- Data provided:

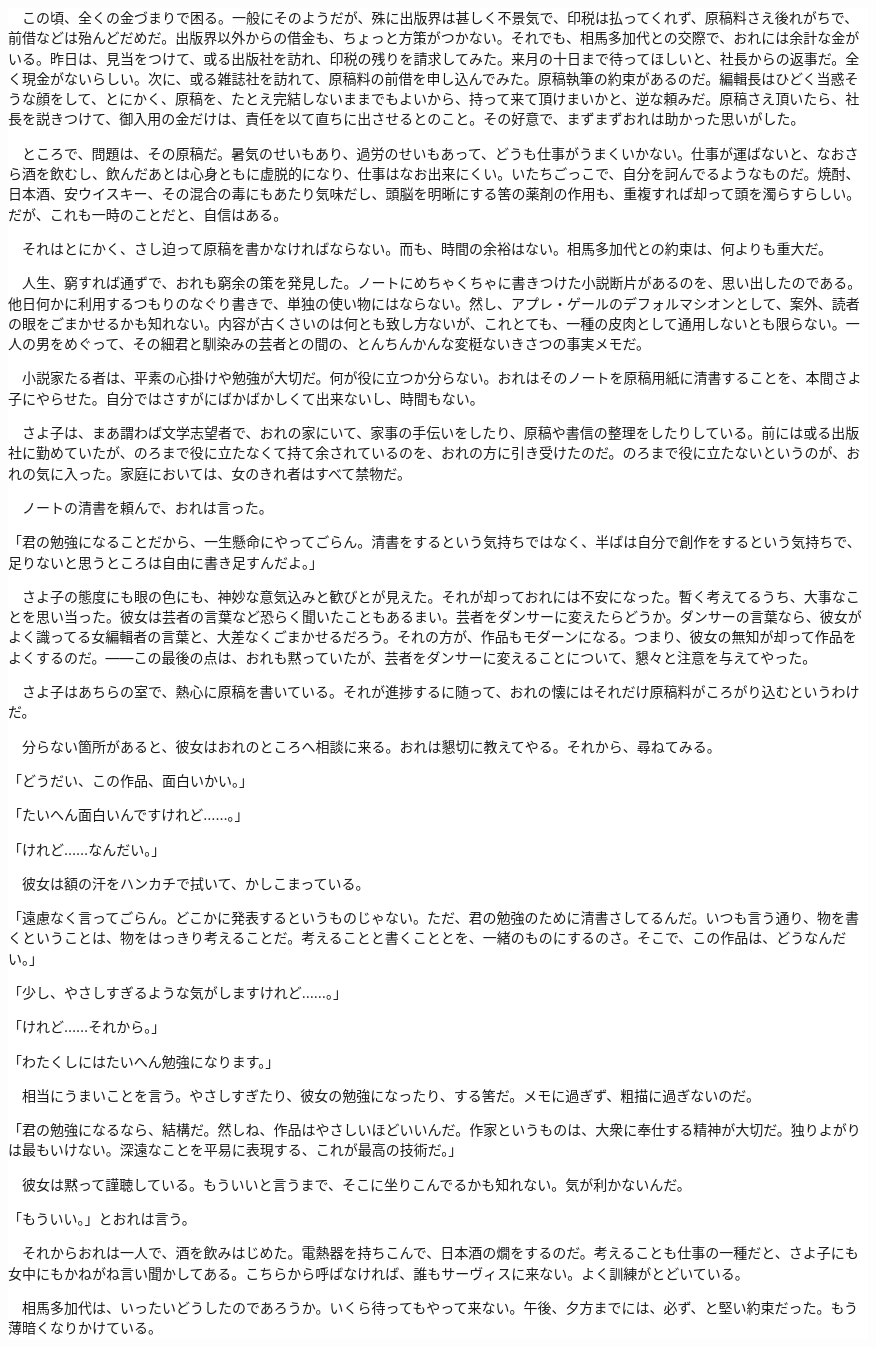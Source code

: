 　この頃、全くの金づまりで困る。一般にそのようだが、殊に出版界は甚しく不景気で、印税は払ってくれず、原稿料さえ後れがちで、前借などは殆んどだめだ。出版界以外からの借金も、ちょっと方策がつかない。それでも、相馬多加代との交際で、おれには余計な金がいる。昨日は、見当をつけて、或る出版社を訪れ、印税の残りを請求してみた。来月の十日まで待ってほしいと、社長からの返事だ。全く現金がないらしい。次に、或る雑誌社を訪れて、原稿料の前借を申し込んでみた。原稿執筆の約束があるのだ。編輯長はひどく当惑そうな顔をして、とにかく、原稿を、たとえ完結しないままでもよいから、持って来て頂けまいかと、逆な頼みだ。原稿さえ頂いたら、社長を説きつけて、御入用の金だけは、責任を以て直ちに出させるとのこと。その好意で、まずまずおれは助かった思いがした。

　ところで、問題は、その原稿だ。暑気のせいもあり、過労のせいもあって、どうも仕事がうまくいかない。仕事が運ばないと、なおさら酒を飲むし、飲んだあとは心身ともに虚脱的になり、仕事はなお出来にくい。いたちごっこで、自分を訶んでるようなものだ。焼酎、日本酒、安ウイスキー、その混合の毒にもあたり気味だし、頭脳を明晰にする筈の薬剤の作用も、重複すれば却って頭を濁らすらしい。だが、これも一時のことだと、自信はある。

　それはとにかく、さし迫って原稿を書かなければならない。而も、時間の余裕はない。相馬多加代との約束は、何よりも重大だ。

　人生、窮すれば通ずで、おれも窮余の策を発見した。ノートにめちゃくちゃに書きつけた小説断片があるのを、思い出したのである。他日何かに利用するつもりのなぐり書きで、単独の使い物にはならない。然し、アプレ・ゲールのデフォルマシオンとして、案外、読者の眼をごまかせるかも知れない。内容が古くさいのは何とも致し方ないが、これとても、一種の皮肉として通用しないとも限らない。一人の男をめぐって、その細君と馴染みの芸者との間の、とんちんかんな変梃ないきさつの事実メモだ。

　小説家たる者は、平素の心掛けや勉強が大切だ。何が役に立つか分らない。おれはそのノートを原稿用紙に清書することを、本間さよ子にやらせた。自分ではさすがにばかばかしくて出来ないし、時間もない。

　さよ子は、まあ謂わば文学志望者で、おれの家にいて、家事の手伝いをしたり、原稿や書信の整理をしたりしている。前には或る出版社に勤めていたが、のろまで役に立たなくて持て余されているのを、おれの方に引き受けたのだ。のろまで役に立たないというのが、おれの気に入った。家庭においては、女のきれ者はすべて禁物だ。

　ノートの清書を頼んで、おれは言った。

「君の勉強になることだから、一生懸命にやってごらん。清書をするという気持ちではなく、半ばは自分で創作をするという気持ちで、足りないと思うところは自由に書き足すんだよ。」

　さよ子の態度にも眼の色にも、神妙な意気込みと歓びとが見えた。それが却っておれには不安になった。暫く考えてるうち、大事なことを思い当った。彼女は芸者の言葉など恐らく聞いたこともあるまい。芸者をダンサーに変えたらどうか。ダンサーの言葉なら、彼女がよく識ってる女編輯者の言葉と、大差なくごまかせるだろう。それの方が、作品もモダーンになる。つまり、彼女の無知が却って作品をよくするのだ。――この最後の点は、おれも黙っていたが、芸者をダンサーに変えることについて、懇々と注意を与えてやった。

　さよ子はあちらの室で、熱心に原稿を書いている。それが進捗するに随って、おれの懐にはそれだけ原稿料がころがり込むというわけだ。

　分らない箇所があると、彼女はおれのところへ相談に来る。おれは懇切に教えてやる。それから、尋ねてみる。

「どうだい、この作品、面白いかい。」

「たいへん面白いんですけれど……。」

「けれど……なんだい。」

　彼女は額の汗をハンカチで拭いて、かしこまっている。

「遠慮なく言ってごらん。どこかに発表するというものじゃない。ただ、君の勉強のために清書さしてるんだ。いつも言う通り、物を書くということは、物をはっきり考えることだ。考えることと書くこととを、一緒のものにするのさ。そこで、この作品は、どうなんだい。」

「少し、やさしすぎるような気がしますけれど……。」

「けれど……それから。」

「わたくしにはたいへん勉強になります。」

　相当にうまいことを言う。やさしすぎたり、彼女の勉強になったり、する筈だ。メモに過ぎず、粗描に過ぎないのだ。

「君の勉強になるなら、結構だ。然しね、作品はやさしいほどいいんだ。作家というものは、大衆に奉仕する精神が大切だ。独りよがりは最もいけない。深遠なことを平易に表現する、これが最高の技術だ。」

　彼女は黙って謹聴している。もういいと言うまで、そこに坐りこんでるかも知れない。気が利かないんだ。

「もういい。」とおれは言う。

　それからおれは一人で、酒を飲みはじめた。電熱器を持ちこんで、日本酒の燗をするのだ。考えることも仕事の一種だと、さよ子にも女中にもかねがね言い聞かしてある。こちらから呼ばなければ、誰もサーヴィスに来ない。よく訓練がとどいている。

　相馬多加代は、いったいどうしたのであろうか。いくら待ってもやって来ない。午後、夕方までには、必ず、と堅い約束だった。もう薄暗くなりかけている。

- Work instruction: With the images left out, set down every entry exactly.

- Solution:
Source code

: 　この頃、全くの金づまりで困る。一般にそのようだが、殊に出版界は甚しく不景気で、印税は払ってくれず、原稿料さえ後れがちで、前借などは殆んどだめだ。出版界以外からの借金も、ちょっと方策がつかない。それでも、相馬多加代との交際で、おれには余計な金がいる。昨日は、見当をつけて、或る出版社を訪れ、印税の残りを請求してみた。来月の十日まで待ってほしいと、社長からの返事だ。全く現金がないらしい。次に、或る雑誌社を訪れて、原稿料の前借を申し込んでみた。原稿執筆の約束があるのだ。編輯長はひどく当惑そうな顔をして、とにかく、原稿を、たとえ完結しないままでもよいから、持って来て頂けまいかと、逆な頼みだ。原稿さえ頂いたら、社長を説きつけて、御入用の金だけは、責任を以て直ちに出させるとのこと。その好意で、まずまずおれは助かった思いがした。

　ところで、問題は、その原稿だ。暑気のせいもあり、過労のせいもあって、どうも仕事がうまくいかない。仕事が運ばないと、なおさら酒を飲むし、飲んだあとは心身ともに虚脱的になり、仕事はなお出来にくい。いたちごっこで、自分を訶んでるようなものだ。焼酎、日本酒、安ウイスキー、その混合の毒にもあたり気味だし、頭脳を明晰にする筈の薬剤の作用も、重複すれば却って頭を濁らすらしい。だが、これも一時のことだと、自信はある。

　それはとにかく、さし迫って原稿を書かなければならない。而も、時間の余裕はない。相馬多加代との約束は、何よりも重大だ。

　人生、窮すれば通ずで、おれも窮余の策を発見した。ノートにめちゃくちゃに書きつけた小説断片があるのを、思い出したのである。他日何かに利用するつもりのなぐり書きで、単独の使い物にはならない。然し、アプレ・ゲールのデフォルマシオンとして、案外、読者の眼をごまかせるかも知れない。内容が古くさいのは何とも致し方ないが、これとても、一種の皮肉として通用しないとも限らない。一人の男をめぐって、その細君と馴染みの芸者との間の、とんちんかんな変梃ないきさつの事実メモだ。

　小説家たる者は、平素の心掛けや勉強が大切だ。何が役に立つか分らない。おれはそのノートを原稿用紙に清書することを、本間さよ子にやらせた。自分ではさすがにばかばかしくて出来ないし、時間もない。

　さよ子は、まあ謂わば文学志望者で、おれの家にいて、家事の手伝いをしたり、原稿や書信の整理をしたりしている。前には或る出版社に勤めていたが、のろまで役に立たなくて持て余されているのを、おれの方に引き受けたのだ。のろまで役に立たないというのが、おれの気に入った。家庭においては、女のきれ者はすべて禁物だ。

　ノートの清書を頼んで、おれは言った。

「君の勉強になることだから、一生懸命にやってごらん。清書をするという気持ちではなく、半ばは自分で創作をするという気持ちで、足りないと思うところは自由に書き足すんだよ。」

　さよ子の態度にも眼の色にも、神妙な意気込みと歓びとが見えた。それが却っておれには不安になった。暫く考えてるうち、大事なことを思い当った。彼女は芸者の言葉など恐らく聞いたこともあるまい。芸者をダンサーに変えたらどうか。ダンサーの言葉なら、彼女がよく識ってる女編輯者の言葉と、大差なくごまかせるだろう。それの方が、作品もモダーンになる。つまり、彼女の無知が却って作品をよくするのだ。――この最後の点は、おれも黙っていたが、芸者をダンサーに変えることについて、懇々と注意を与えてやった。

　さよ子はあちらの室で、熱心に原稿を書いている。それが進捗するに随って、おれの懐にはそれだけ原稿料がころがり込むというわけだ。

　分らない箇所があると、彼女はおれのところへ相談に来る。おれは懇切に教えてやる。それから、尋ねてみる。

「どうだい、この作品、面白いかい。」

「たいへん面白いんですけれど……。」

「けれど……なんだい。」

　彼女は額の汗をハンカチで拭いて、かしこまっている。

「遠慮なく言ってごらん。どこかに発表するというものじゃない。ただ、君の勉強のために清書さしてるんだ。いつも言う通り、物を書くということは、物をはっきり考えることだ。考えることと書くこととを、一緒のものにするのさ。そこで、この作品は、どうなんだい。」

「少し、やさしすぎるような気がしますけれど……。」

「けれど……それから。」

「わたくしにはたいへん勉強になります。」

　相当にうまいことを言う。やさしすぎたり、彼女の勉強になったり、する筈だ。メモに過ぎず、粗描に過ぎないのだ。

「君の勉強になるなら、結構だ。然しね、作品はやさしいほどいいんだ。作家というものは、大衆に奉仕する精神が大切だ。独りよがりは最もいけない。深遠なことを平易に表現する、これが最高の技術だ。」

　彼女は黙って謹聴している。もういいと言うまで、そこに坐りこんでるかも知れない。気が利かないんだ。

「もういい。」とおれは言う。

　それからおれは一人で、酒を飲みはじめた。電熱器を持ちこんで、日本酒の燗をするのだ。考えることも仕事の一種だと、さよ子にも女中にもかねがね言い聞かしてある。こちらから呼ばなければ、誰もサーヴィスに来ない。よく訓練がとどいている。

　相馬多加代は、いったいどうしたのであろうか。いくら待ってもやって来ない。午後、夕方までには、必ず、と堅い約束だった。もう薄暗くなりかけている。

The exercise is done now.